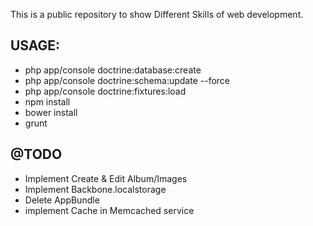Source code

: This is a public repository to show Different Skills of web development.


USAGE:
---
- php app/console doctrine:database:create
- php app/console doctrine:schema:update --force
- php app/console doctrine:fixtures:load
- npm install
- bower install
- grunt

@TODO
---
- Implement Create & Edit Album/Images
- Implement Backbone.localstorage
- Delete AppBundle
- implement Cache in Memcached service

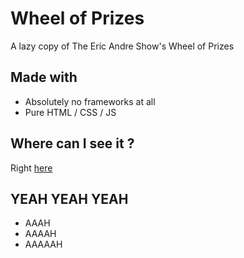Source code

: # Wheel of Prizes

A lazy copy of The Eric Andre Show's Wheel of Prizes

## Made with

- Absolutely no frameworks at all
- Pure HTML / CSS / JS

## Where can I see it ?

Right [here](https://quentin-dev.github.io/wheelofprizes/)

## YEAH YEAH YEAH
- AAAH
- AAAAH
- AAAAAH

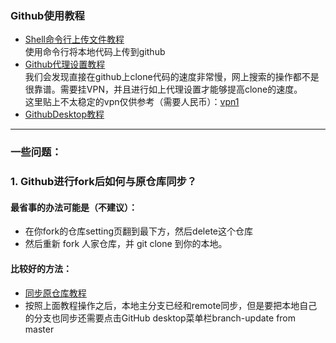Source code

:### Github使用教程

* [Shell命令行上传文件教程](https://blog.csdn.net/jackson23333/article/details/81315474)  
  使用命令行将本地代码上传到github
* [Github代理设置教程](https://blog.csdn.net/dta0502/article/details/90215089)  
  我们会发现直接在github上clone代码的速度非常慢，网上搜索的操作都不是很靠谱。需要挂VPN，并且进行如上代理设置才能够提高clone的速度。  
  这里贴上不太稳定的vpn仅供参考（需要人民币）：[vpn1](www.chaorenssr.tech)
* [GithubDesktop教程](https://www.zhihu.com/question/278431031/answer/486857507)

------------

### 一些问题：

### 1. Github进行fork后如何与原仓库同步？

#### 最省事的办法可能是（不建议）：  

* 在你fork的仓库setting页翻到最下方，然后delete这个仓库  
* 然后重新 fork 人家仓库，并 git clone 到你的本地。  

#### 比较好的方法：

* [同步原仓库教程](https://cloud.tencent.com/developer/article/1398502)
* 按照上面教程操作之后，本地主分支已经和remote同步，但是要把本地自己的分支也同步还需要点击GitHub desktop菜单栏branch-update from master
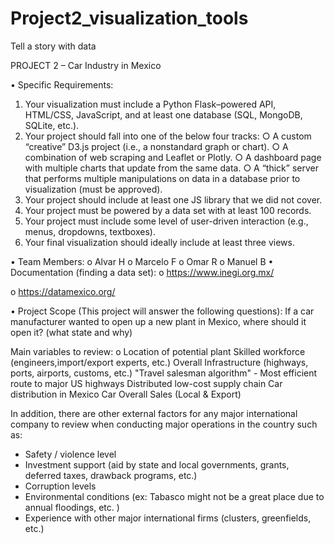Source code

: # Project2_visualization_tools
Tell a story with data

PROJECT 2 – Car Industry in Mexico
 
•	Specific Requirements:
1. Your visualization must include a Python Flask–powered API, HTML/CSS, JavaScript, and at
least one database (SQL, MongoDB, SQLite, etc.).
2. Your project should fall into one of the below four tracks:
○ A custom “creative” D3.js project (i.e., a nonstandard graph or chart).
○ A combination of web scraping and Leaflet or Plotly.
○ A dashboard page with multiple charts that update from the same data.
○ A “thick” server that performs multiple manipulations on data in a database prior to
visualization (must be approved).
3. Your project should include at least one JS library that we did not cover.
4. Your project must be powered by a data set with at least 100 records.
5. Your project must include some level of user-driven interaction (e.g., menus, dropdowns,
textboxes).
6. Your final visualization should ideally include at least three views. 

•	Team Members: 
o	Alvar H
o	Marcelo F
o	Omar R
o	Manuel B
•       Documentation (finding a data set):
o	https://www.inegi.org.mx/

o	https://datamexico.org/

•       Project Scope (This project will answer the following questions):
If a car manufacturer wanted to open up a new plant in Mexico, where should it open it? (what state and why)

Main variables to review:
o	Location of potential plant
Skilled workforce (engineers,import/export experts, etc.)
Overall Infrastructure (highways, ports, airports, customs, etc.)
"Travel salesman algorithm" - Most efficient route to major US highways
Distributed low-cost supply chain
Car distribution in Mexico
Car Overall Sales (Local & Export)

In addition, there are other external factors for any major international company to review when conducting major operations in the country such as:
- Safety / violence level
- Investment support (aid by state and local governments, grants, deferred taxes, drawback programs, etc.)
- Corruption levels 
- Environmental conditions (ex: Tabasco might not be a great place due to annual floodings, etc. )
- Experience with other major international firms (clusters, greenfields, etc.)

**The task**
Repeat the data above in full and exactly. Omit every image.

**Answer**
Source code

: This is a public repository to show Different Skills of web development.


USAGE:
---
- php app/console doctrine:database:create
- php app/console doctrine:schema:update --force
- php app/console doctrine:fixtures:load
- npm install
- bower install
- grunt

@TODO
---
- Implement Create & Edit Album/Images
- Implement Backbone.localstorage
- Delete AppBundle
- implement Cache in Memcached service

Source code

: # Wheel of Prizes

A lazy copy of The Eric Andre Show's Wheel of Prizes

## Made with

- Absolutely no frameworks at all
- Pure HTML / CSS / JS

## Where can I see it ?

Right [here](https://quentin-dev.github.io/wheelofprizes/)

## YEAH YEAH YEAH
- AAAH
- AAAAH
- AAAAAH

Source code

:### Github使用教程

* [Shell命令行上传文件教程](https://blog.csdn.net/jackson23333/article/details/81315474)  
  使用命令行将本地代码上传到github
* [Github代理设置教程](https://blog.csdn.net/dta0502/article/details/90215089)  
  我们会发现直接在github上clone代码的速度非常慢，网上搜索的操作都不是很靠谱。需要挂VPN，并且进行如上代理设置才能够提高clone的速度。  
  这里贴上不太稳定的vpn仅供参考（需要人民币）：[vpn1](www.chaorenssr.tech)
* [GithubDesktop教程](https://www.zhihu.com/question/278431031/answer/486857507)

------------

### 一些问题：

### 1. Github进行fork后如何与原仓库同步？

#### 最省事的办法可能是（不建议）：  

* 在你fork的仓库setting页翻到最下方，然后delete这个仓库  
* 然后重新 fork 人家仓库，并 git clone 到你的本地。  

#### 比较好的方法：

* [同步原仓库教程](https://cloud.tencent.com/developer/article/1398502)
* 按照上面教程操作之后，本地主分支已经和remote同步，但是要把本地自己的分支也同步还需要点击GitHub desktop菜单栏branch-update from master
Source code

: # Project2_visualization_tools
Tell a story with data

PROJECT 2 – Car Industry in Mexico
 
•	Specific Requirements:
1. Your visualization must include a Python Flask–powered API, HTML/CSS, JavaScript, and at
least one database (SQL, MongoDB, SQLite, etc.).
2. Your project should fall into one of the below four tracks:
○ A custom “creative” D3.js project (i.e., a nonstandard graph or chart).
○ A combination of web scraping and Leaflet or Plotly.
○ A dashboard page with multiple charts that update from the same data.
○ A “thick” server that performs multiple manipulations on data in a database prior to
visualization (must be approved).
3. Your project should include at least one JS library that we did not cover.
4. Your project must be powered by a data set with at least 100 records.
5. Your project must include some level of user-driven interaction (e.g., menus, dropdowns,
textboxes).
6. Your final visualization should ideally include at least three views. 

•	Team Members: 
o	Alvar H
o	Marcelo F
o	Omar R
o	Manuel B
•       Documentation (finding a data set):
o	https://www.inegi.org.mx/

o	https://datamexico.org/

•       Project Scope (This project will answer the following questions):
If a car manufacturer wanted to open up a new plant in Mexico, where should it open it? (what state and why)

Main variables to review:
o	Location of potential plant
Skilled workforce (engineers,import/export experts, etc.)
Overall Infrastructure (highways, ports, airports, customs, etc.)
"Travel salesman algorithm" - Most efficient route to major US highways
Distributed low-cost supply chain
Car distribution in Mexico
Car Overall Sales (Local & Export)

In addition, there are other external factors for any major international company to review when conducting major operations in the country such as:
- Safety / violence level
- Investment support (aid by state and local governments, grants, deferred taxes, drawback programs, etc.)
- Corruption levels 
- Environmental conditions (ex: Tabasco might not be a great place due to annual floodings, etc. )
- Experience with other major international firms (clusters, greenfields, etc.)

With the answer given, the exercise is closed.